EXERCISE PROMPT
Work through the data and report how many lines include the string "elsewhere", giving the number alone.

Stored items from a collection
-- Opening Marker --

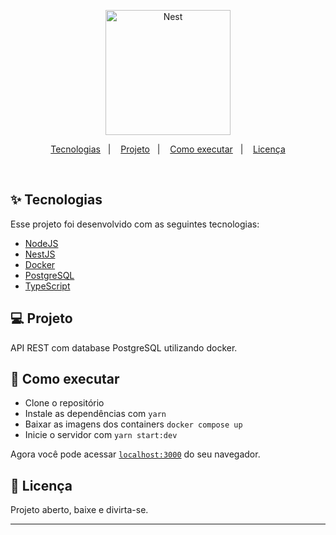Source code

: <p align="center">
  <a href="http://nestjs.com/" target="blank"><img src="https://nestjs.com/img/logo-small.svg" width="200" alt="Nest" /></a>
</p>

<p align="center">
  <a href="#-tecnologias">Tecnologias</a>&nbsp;&nbsp;&nbsp;|&nbsp;&nbsp;&nbsp;
  <a href="#-projeto">Projeto</a>&nbsp;&nbsp;&nbsp;|&nbsp;&nbsp;&nbsp;
  <a href="#-como-executar">Como executar</a>&nbsp;&nbsp;&nbsp;|&nbsp;&nbsp;&nbsp;
  <a href="#-licença">Licença</a>
</p>

<br>

## ✨ Tecnologias

Esse projeto foi desenvolvido com as seguintes tecnologias:

- [NodeJS](https://reactjs.org)
- [NestJS](https://nestjs.com/)
- [Docker](https://www.docker.com/)
- [PostgreSQL](https://www.postgresql.org/)
- [TypeScript](https://www.typescriptlang.org/)

## 💻 Projeto

API REST com database PostgreSQL utilizando docker.

## 🚀 Como executar

- Clone o repositório
- Instale as dependências com `yarn`
- Baixar as imagens dos containers `docker compose up`
- Inicie o servidor com `yarn start:dev`

Agora você pode acessar [`localhost:3000`](http://localhost:3000) do seu navegador.

## 📄 Licença

Projeto aberto, baixe e divirta-se.

---

<!-- Feito com ♥ by Jânio Carvalho 👋🏻 [Acesse meu Portfolio!](www.janiocarvalho.com) -->
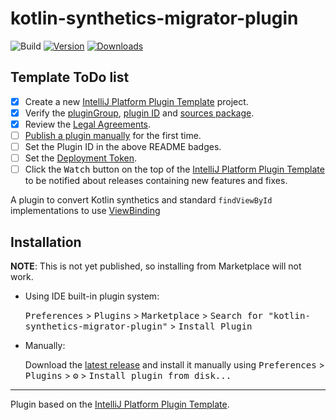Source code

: # kotlin-synthetics-migrator-plugin

![Build](https://github.com/dallasgutauckis/kotlin-synthetics-migrator-plugin/workflows/Build/badge.svg)
[![Version](https://img.shields.io/jetbrains/plugin/v/PLUGIN_ID.svg)](https://plugins.jetbrains.com/plugin/PLUGIN_ID)
[![Downloads](https://img.shields.io/jetbrains/plugin/d/PLUGIN_ID.svg)](https://plugins.jetbrains.com/plugin/PLUGIN_ID)

## Template ToDo list
- [x] Create a new [IntelliJ Platform Plugin Template][template] project.
- [x] Verify the [pluginGroup](/gradle.properties), [plugin ID](/src/main/resources/META-INF/plugin.xml) and [sources package](/src/main/kotlin).
- [x] Review the [Legal Agreements](https://plugins.jetbrains.com/docs/marketplace/legal-agreements.html).
- [ ] [Publish a plugin manually](https://www.jetbrains.org/intellij/sdk/docs/basics/getting_started/publishing_plugin.html) for the first time.
- [ ] Set the Plugin ID in the above README badges.
- [ ] Set the [Deployment Token](https://plugins.jetbrains.com/docs/marketplace/plugin-upload.html).
- [ ] Click the <kbd>Watch</kbd> button on the top of the [IntelliJ Platform Plugin Template][template] to be notified about releases containing new features and fixes.

<!-- Plugin description -->
A plugin to convert Kotlin synthetics and standard `findViewById` implementations to use [ViewBinding](https://developer.android.com/topic/libraries/view-binding)
<!-- Plugin description end -->

## Installation

**NOTE**: This is not yet published, so installing from Marketplace will not work.

- Using IDE built-in plugin system:
  
  <kbd>Preferences</kbd> > <kbd>Plugins</kbd> > <kbd>Marketplace</kbd> > <kbd>Search for "kotlin-synthetics-migrator-plugin"</kbd> >
  <kbd>Install Plugin</kbd>
  
- Manually:

  Download the [latest release](https://github.com/dallasgutauckis/kotlin-synthetics-migrator-plugin/releases/latest) and install it manually using
  <kbd>Preferences</kbd> > <kbd>Plugins</kbd> > <kbd>⚙️</kbd> > <kbd>Install plugin from disk...</kbd>


---
Plugin based on the [IntelliJ Platform Plugin Template][template].

[template]: https://github.com/JetBrains/intellij-platform-plugin-template

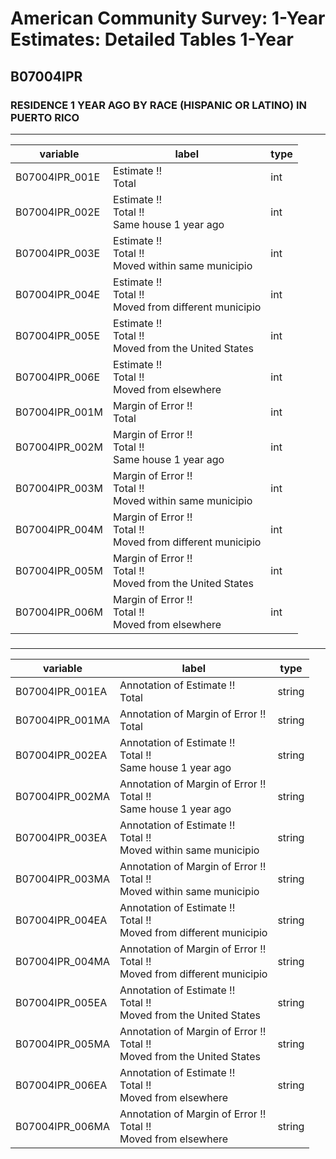 # American Community Survey: 1-Year Estimates: Detailed Tables 1-Year

## B07004IPR

### RESIDENCE 1 YEAR AGO BY RACE (HISPANIC OR LATINO) IN PUERTO RICO

___

| variable | label | type |
| ----- | ----- | ----- |
| B07004IPR_001E | Estimate !!<br>Total | int |
| B07004IPR_002E | Estimate !!<br>Total !!<br>Same house 1 year ago | int |
| B07004IPR_003E | Estimate !!<br>Total !!<br>Moved within same municipio | int |
| B07004IPR_004E | Estimate !!<br>Total !!<br>Moved from different municipio | int |
| B07004IPR_005E | Estimate !!<br>Total !!<br>Moved from the United States | int |
| B07004IPR_006E | Estimate !!<br>Total !!<br>Moved from elsewhere | int |
| B07004IPR_001M | Margin of Error !!<br>Total | int |
| B07004IPR_002M | Margin of Error !!<br>Total !!<br>Same house 1 year ago | int |
| B07004IPR_003M | Margin of Error !!<br>Total !!<br>Moved within same municipio | int |
| B07004IPR_004M | Margin of Error !!<br>Total !!<br>Moved from different municipio | int |
| B07004IPR_005M | Margin of Error !!<br>Total !!<br>Moved from the United States | int |
| B07004IPR_006M | Margin of Error !!<br>Total !!<br>Moved from elsewhere | int |
### 

___

| variable | label | type |
| ----- | ----- | ----- |
| B07004IPR_001EA | Annotation of Estimate !!<br>Total | string |
| B07004IPR_001MA | Annotation of Margin of Error !!<br>Total | string |
| B07004IPR_002EA | Annotation of Estimate !!<br>Total !!<br>Same house 1 year ago | string |
| B07004IPR_002MA | Annotation of Margin of Error !!<br>Total !!<br>Same house 1 year ago | string |
| B07004IPR_003EA | Annotation of Estimate !!<br>Total !!<br>Moved within same municipio | string |
| B07004IPR_003MA | Annotation of Margin of Error !!<br>Total !!<br>Moved within same municipio | string |
| B07004IPR_004EA | Annotation of Estimate !!<br>Total !!<br>Moved from different municipio | string |
| B07004IPR_004MA | Annotation of Margin of Error !!<br>Total !!<br>Moved from different municipio | string |
| B07004IPR_005EA | Annotation of Estimate !!<br>Total !!<br>Moved from the United States | string |
| B07004IPR_005MA | Annotation of Margin of Error !!<br>Total !!<br>Moved from the United States | string |
| B07004IPR_006EA | Annotation of Estimate !!<br>Total !!<br>Moved from elsewhere | string |
| B07004IPR_006MA | Annotation of Margin of Error !!<br>Total !!<br>Moved from elsewhere | string |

-- Closing Marker --

ANSWER BOX
4